Published on 16 June, 2013
ഇന്‍വെസ്റ്റ്‌മെന്റ് ഇന്‍ ഇക്വിറ്റി (ഭാഗം-1: സുനില്‍ എം.എസ്)
Investment in Equity (Part 1)

“Investing in equity is injurious to health!”

The parody sounds all too familiar to forget. It parodies ‘Smoking is injurious to health,’ the statutory warning you find on cigarette packets. Though a parody, it can also be true at times, I assure you. There are, however, two differences between the two: smoking pares health steadily;  the sinking is slow, at least initially. On the contrary, investment in equity can sink and, with it, can sink you too in a matter of hours. Satyam Computer, once a blue chip, an integral part of NSE Nifty, and a darling of investors, took only 48 hours to sink from a lofty Rs. 180 to an abysmal Rs. 6. Though it recovered a part of the loss in the months that followed, the steep, 96% fall, that too, in a short span of just two days, was enough to unnerve any investor. The stock market must have triggered a jump in heart attacks when Nifty dived 60% in 2008, and, again, nearly 30% some time later.

The second difference between smoking and stock market investment is a bit more pleasant.
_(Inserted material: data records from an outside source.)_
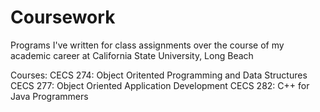# Coursework
Programs I've written for class assignments over the course of my academic career at California State University, Long Beach


Courses:
CECS 274: Object Oritented Programming and Data Structures
CECS 277: Object Oriented Application Development
CECS 282: C++ for Java Programmers

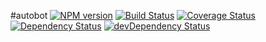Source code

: #autobot
[![NPM version](https://badge.fury.io/js/autobot.svg)](http://badge.fury.io/js/autobot)
[![Build Status](https://travis-ci.org/daviddenton/autobot.png?branch=master)](https://travis-ci.org/daviddenton/autobot)
[![Coverage Status](https://coveralls.io/repos/daviddenton/autobot/badge.png)](https://coveralls.io/r/daviddenton/autobot)
[![Dependency Status](https://david-dm.org/daviddenton/autobot.png)](https://david-dm.org/daviddenton/autobot)
[![devDependency Status](https://david-dm.org/daviddenton/autobot/dev-status.png)](https://david-dm.org/daviddenton/autobot#info=devDependencies)

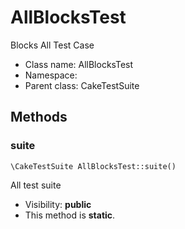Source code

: AllBlocksTest
===============

Blocks All Test Case




* Class name: AllBlocksTest
* Namespace: 
* Parent class: CakeTestSuite







Methods
-------


### suite

    \CakeTestSuite AllBlocksTest::suite()

All test suite



* Visibility: **public**
* This method is **static**.



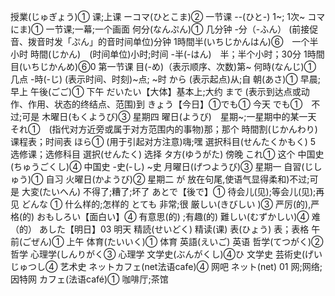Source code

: 授業(じゅぎょう)① 课;上课
ーコマ(ひとこま)② 一节课
--(ひと-) 1~; 1次~
コマにま)① 一节课;一幕;一个画面
何分(なんぷん)① 几分钟
-分（-ふん） (前接促音、拨音时发「ぷん」的音时间单位)分钟
1時間半(いちじかんはん)⑥　一个半小时
時間(じかん)　(时间单位)小时;时间
-半(-はん)　半；半个小时；30分
1時間目(いちじかんめ)⑥0 第一节课
目(-め)（表示顺序、次数)第~
何時(なんじ)① 几点
-時(-じ)   (表示时间、时刻)~点; ~时
から (表示起点)从;自
朝(あさ)① 早晨;早上
午後(ごご)① 下午
だいたい【大体】基本上;大约
まで (表示到达点或动作、作用、状态的终结点、范围)到
きょう【今日】①でも① 今天
でも①　不过;可是
木曜日(もくようび)③ 星期四
曜日(ようび)　星期~;一星期中的某一天
それ①　(指代对方近旁或属于对方范围内的事物)那；那个
時間割(じかんわり) 课程表；时间表
ほら① (用于引起对方注意)嗨;嘿
選択科目(せんたくかもく) 5 选修课；选修科目
選択(せんたく) 选择
タ方(ゆうがた) 傍晚
これ① 这个
中国史(ちゅうごくし)④ 中国史
-史(-し) ~史
月曜日(げつようび)③ 星期一
自習(じしゅう)① 自习
火曜日(かようび)② 星期二
が  放在句尾,使语气显得柔和)不过;可是
大変(たいへん) 不得了;糟了;坏了
あとで【後で】①  待会儿(见);等会儿(见);再见
どんな ① 什么样的;怎样的
とても 非常;很
厳しい(きびしい )③ 严厉(的),严格(的)
おもしろい【面白い】④ 有意思(的) ;有趣(的)
難しい(むずかしい)④ 难（的）
あした【明日】03  明天
精読(せいどく)  精读(课)
表(ひょう)  表；表格
午前(ごぜん)① 上午
体育(たいいく)① 体育
英語(えいご) 英语
哲学(てつがく)② 哲学
心理学(しんりがく③ 心理学
文学史(ぶんがくし)④ひ 文学史
芸術史(げいじゅつし④  艺术史
ネットカフェ(net法语cafe)④ 网吧
ネット(net) 01 网;网络;因特网
カフェ(法语café)① 咖啡厅;茶馆


















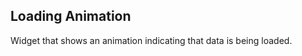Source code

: Loading Animation
-----------------
Widget that shows an animation indicating that data is being loaded.
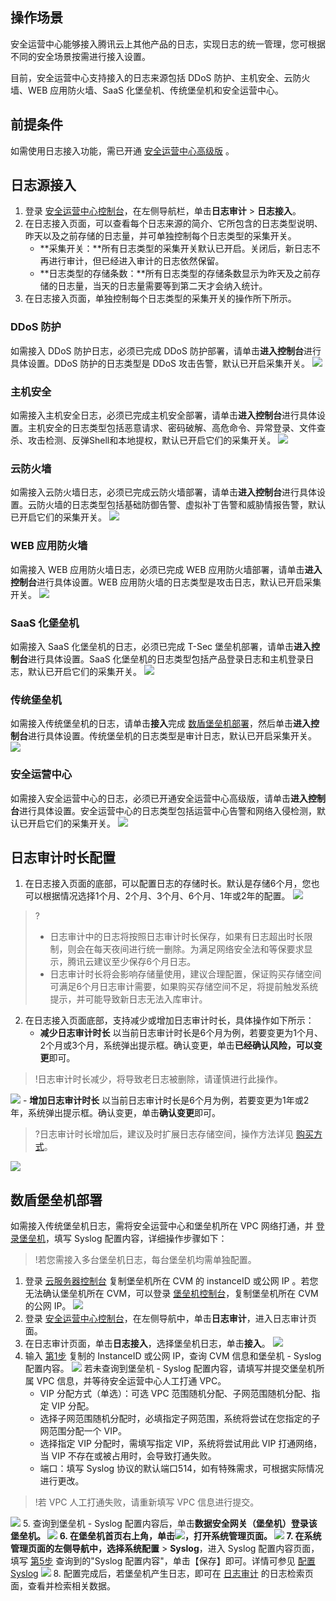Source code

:## 操作场景
安全运营中心能够接入腾讯云上其他产品的日志，实现日志的统一管理，您可根据不同的安全场景按需进行接入设置。

目前，安全运营中心支持接入的日志来源包括 DDoS 防护、主机安全、云防火墙、WEB 应用防火墙、SaaS 化堡垒机、传统堡垒机和安全运营中心。



## 前提条件
如需使用日志接入功能，需已开通 [安全运营中心高级版](https://buy.cloud.tencent.com/soc) 。


## 日志源接入
1. 登录 [安全运营中心控制台](https://console.cloud.tencent.com/ssav2/survey)，在左侧导航栏，单击**日志审计** > **日志接入**。
2. 在日志接入页面，可以查看每个日志来源的简介、它所包含的日志类型说明、昨天以及之前存储的日志量，并可单独控制每个日志类型的采集开关。
   - **采集开关：**所有日志类型的采集开关默认已开启。关闭后，新日志不再进行审计，但已经进入审计的日志依然保留。
   - **日志类型的存储条数：**所有日志类型的存储条数显示为昨天及之前存储的日志量，当天的日志量需要等到第二天才会纳入统计。
 3. 在日志接入页面，单独控制每个日志类型的采集开关的操作所下所示。

###  DDoS 防护
如需接入 DDoS 防护日志，必须已完成 DDoS 防护部署，请单击**进入控制台**进行具体设置。DDoS 防护的日志类型是 DDoS 攻击告警，默认已开启采集开关。
![](https://qcloudimg.tencent-cloud.cn/raw/19b9eefc49ddd725a029b73742df23b3.png) 

### 主机安全
如需接入主机安全日志，必须已完成主机安全部署，请单击**进入控制台**进行具体设置。主机安全的日志类型包括恶意请求、密码破解、高危命令、异常登录、文件查杀、攻击检测、反弹Shell和本地提权，默认已开启它们的采集开关。
![](https://qcloudimg.tencent-cloud.cn/raw/2fbf932e528f27be4beac8d92e50a4cf.png)

### 云防火墙
如需接入云防火墙日志，必须已完成云防火墙部署，请单击**进入控制台**进行具体设置。云防火墙的日志类型包括基础防御告警、虚拟补丁告警和威胁情报告警，默认已开启它们的采集开关。
![](https://qcloudimg.tencent-cloud.cn/raw/aad426914618b2d1863182890173eaf1.png)
 
###  WEB 应用防火墙
如需接入 WEB 应用防火墙日志，必须已完成 WEB 应用防火墙部署，请单击**进入控制台**进行具体设置。WEB 应用防火墙的日志类型是攻击日志，默认已开启采集开关。
![](https://qcloudimg.tencent-cloud.cn/raw/ad148c7f7adb2464618ee254ca6acfc2.png)

### SaaS 化堡垒机
如需接入 SaaS 化堡垒机的日志，必须已完成 T-Sec 堡垒机部署，请单击**进入控制台**进行具体设置。SaaS 化堡垒机的日志类型包括产品登录日志和主机登录日志，默认已开启它们的采集开关。
![](https://qcloudimg.tencent-cloud.cn/raw/6d648b95c9495f2a0c81838567644f50.png)
 
###  传统堡垒机
如需接入传统堡垒机的日志，请单击**接入**完成 [数盾堡垒机部署](#BS)，然后单击**进入控制台**进行具体设置。传统堡垒机的日志类型是审计日志，默认已开启采集开关。
![](https://qcloudimg.tencent-cloud.cn/raw/279b21d775a14484966f795f326872c8.png)

### 安全运营中心
如需接入安全运营中心的日志，必须已开通安全运营中心高级版，请单击**进入控制台**进行具体设置。安全运营中心的日志类型包括运营中心告警和网络入侵检测，默认已开启它们的采集开关。
![](https://qcloudimg.tencent-cloud.cn/raw/41ae336d59c3f6a2bc12d37fdcbd22d8.png)

## 日志审计时长配置
1. 在日志接入页面的底部，可以配置日志的存储时长。默认是存储6个月，您也可以根据情况选择1个月、2个月、3个月、6个月、1年或2年的配置。
![](https://qcloudimg.tencent-cloud.cn/raw/74a67ed487c12b4bdc39109e4efaa905.png)
>?
>- 日志审计中的日志将按照日志审计时长保存，如果有日志超出时长限制，则会在每天夜间进行统一删除。为满足网络安全法和等保要求显示，腾讯云建议至少保存6个月日志。
>- 日志审计时长将会影响存储量使用，建议合理配置，保证购买存储空间可满足6个月日志审计需要，如果购买存储空间不足，将提前触发系统提示，并可能导致新日志无法入库审计。
>
2. 在日志接入页面底部，支持减少或增加日志审计时长，具体操作如下所示：
    - **减少日志审计时长**
  以当前日志审计时长是6个月为例，若要变更为1个月、2个月或3个月，系统弹出提示框。确认变更，单击**已经确认风险，可以变更**即可。
>!日志审计时长减少，将导致老日志被删除，请谨慎进行此操作。
>
![](https://qcloudimg.tencent-cloud.cn/raw/d9b3d4b7939630438aa55ec3b640593f.png)
    - **增加日志审计时长**
以当前日志审计时长是6个月为例，若要变更为1年或2年，系统弹出提示框。确认变更，单击**确认变更**即可。
>?日志审计时长增加后，建议及时扩展日志存储空间，操作方法详见 [购买方式](https://cloud.tencent.com/document/product/664/41641)。
>
![](https://qcloudimg.tencent-cloud.cn/raw/06846da989baec67feb3304ec00565ad.png)


## 数盾堡垒机部署[](id:BS)
如需接入传统堡垒机日志，需将安全运营中心和堡垒机所在 VPC 网络打通，并 [登录堡垒机](https://cloud.tencent.com/document/product/1025/32348)，填写 Syslog 配置内容，详细操作步骤如下：
>!若您需接入多台堡垒机日志，每台堡垒机均需单独配置。
>
[](id:1)
1. 登录 [云服务器控制台](https://console.cloud.tencent.com/cvm/instance/index?rid=1) 复制堡垒机所在 CVM 的 instanceID 或公网 IP 。若您无法确认堡垒机所在 CVM，可以登录 [堡垒机控制台](https://console.cloud.tencent.com/cds/dasb)，复制堡垒机所在 CVM 的公网 IP。
![](https://main.qcloudimg.com/raw/946897a737c7aec50c8b14e650601fed.png)
2. 登录 [安全运营中心控制台](https://console.cloud.tencent.com/ssav2/survey)，在左侧导航中，单击**日志审计**，进入日志审计页面。
3. 在日志审计页面，单击**日志接入**，选择堡垒机日志，单击**接入**。
![](https://main.qcloudimg.com/raw/fa18a03cdd28ea272ddc3491a4817ec8.png)
4. 输入 [第1步](#1) 复制的 InstanceID 或公网 IP，查询 CVM 信息和堡垒机 - Syslog 配置内容。
![](https://main.qcloudimg.com/raw/356d56f49b26a34c6d69c6818d94af5a.png)
若未查询到堡垒机 - Syslog 配置内容，请填写并提交堡垒机所属 VPC 信息，并等待安全运营中心人工打通 VPC。
	- VIP 分配方式（单选）：可选 VPC 范围随机分配、子网范围随机分配、指定 VIP 分配。
	 - 选择子网范围随机分配时，必填指定子网范围，系统将尝试在您指定的子网范围分配一个 VIP。
	 - 选择指定 VIP 分配时，需填写指定 VIP，系统将尝试用此 VIP 打通网络，当 VIP 不存在或被占用时，会导致打通失败。
	- 端口：填写 Syslog 协议的默认端口514，如有特殊需求，可根据实际情况进行更改。
>!若 VPC 人工打通失败，请重新填写 VPC 信息进行提交。
>
![](https://main.qcloudimg.com/raw/fabc7bb8bfb5baf7dfa71a52e02adf45.png)
[](id:5)
5. 查询到堡垒机 - Syslog 配置内容后，单击**数据安全网关（堡垒机）**登录该堡垒机。
![](https://main.qcloudimg.com/raw/b4419f1557719547b8419dd8cb7eaef4.png)
6. 在堡垒机首页右上角，单击<img src=" https://main.qcloudimg.com/raw/82dfc809b5df76ff939d996ea3136a43.png"  style="margin:0;">，打开系统管理页面。
![](https://main.qcloudimg.com/raw/d3958c08bd7261ca0ead85a513164b81.png)
7. 在系统管理页面的左侧导航中，选择**系统配置** > **Syslog**，进入 Syslog 配置内容页面，填写 [第5步](#5) 查询到的"Syslog 配置内容"，单击【保存】即可。详情可参见 [配置 Syslog](https://cloud.tencent.com/document/product/1025/41891)
![](https://main.qcloudimg.com/raw/9c31107d7cc6cfb4c5ac90cb3a987521.png)
8. 配置完成后，若堡垒机产生日志，即可在  [日志审计](https://console.cloud.tencent.com/ssav2/survey) 的日志检索页面，查看并检索相关数据。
There is no recovery from the damages sustained from smoking; they keep aggravating. The health keeps steadily sinking. Ultimately, the inevitable occurs: death. Happily, the stock market can recover; not only ‘can’, it does recover too. Along with the stock market, the investment too can recover, and can even grow healthier. Nifty, which had been at 1902 in April 2005, shot up 230% to 6288 by January 2008. Similarly, the crash in 2008 was followed by a 150% recovery: Nifty rose from 2524, which it had touched in October 2008, to 6312 by November 2010. It is this second difference that increasingly attracts people to the stock market, and makes them remain glued to it.

Before the prospect of huge profits propels you to jump into the fray, I should hasten to add one more example, not any less bitter this time, so that you may sober up and do a little bit of thinking before you take the plunge. Reliance Capital, an important scrip of the Anil Dhirubhai Ambani Group, went up, literally like a rocket, from Rs. 134 around which it had been languishing in January 2005, to Rs. 2860 by January 2008. The net appreciation was – hold your breath – a massive 2034%, I repeat, 2034%. Now grip your seat tight, here is another shocker: the scrip crashed a whopping 92% to Rs. 232 by January 2012. What remained, in January 2012, was a mere 8% of the giant it had once been four years ago. The scrip hovers around Rs. 328 at the time this is being written.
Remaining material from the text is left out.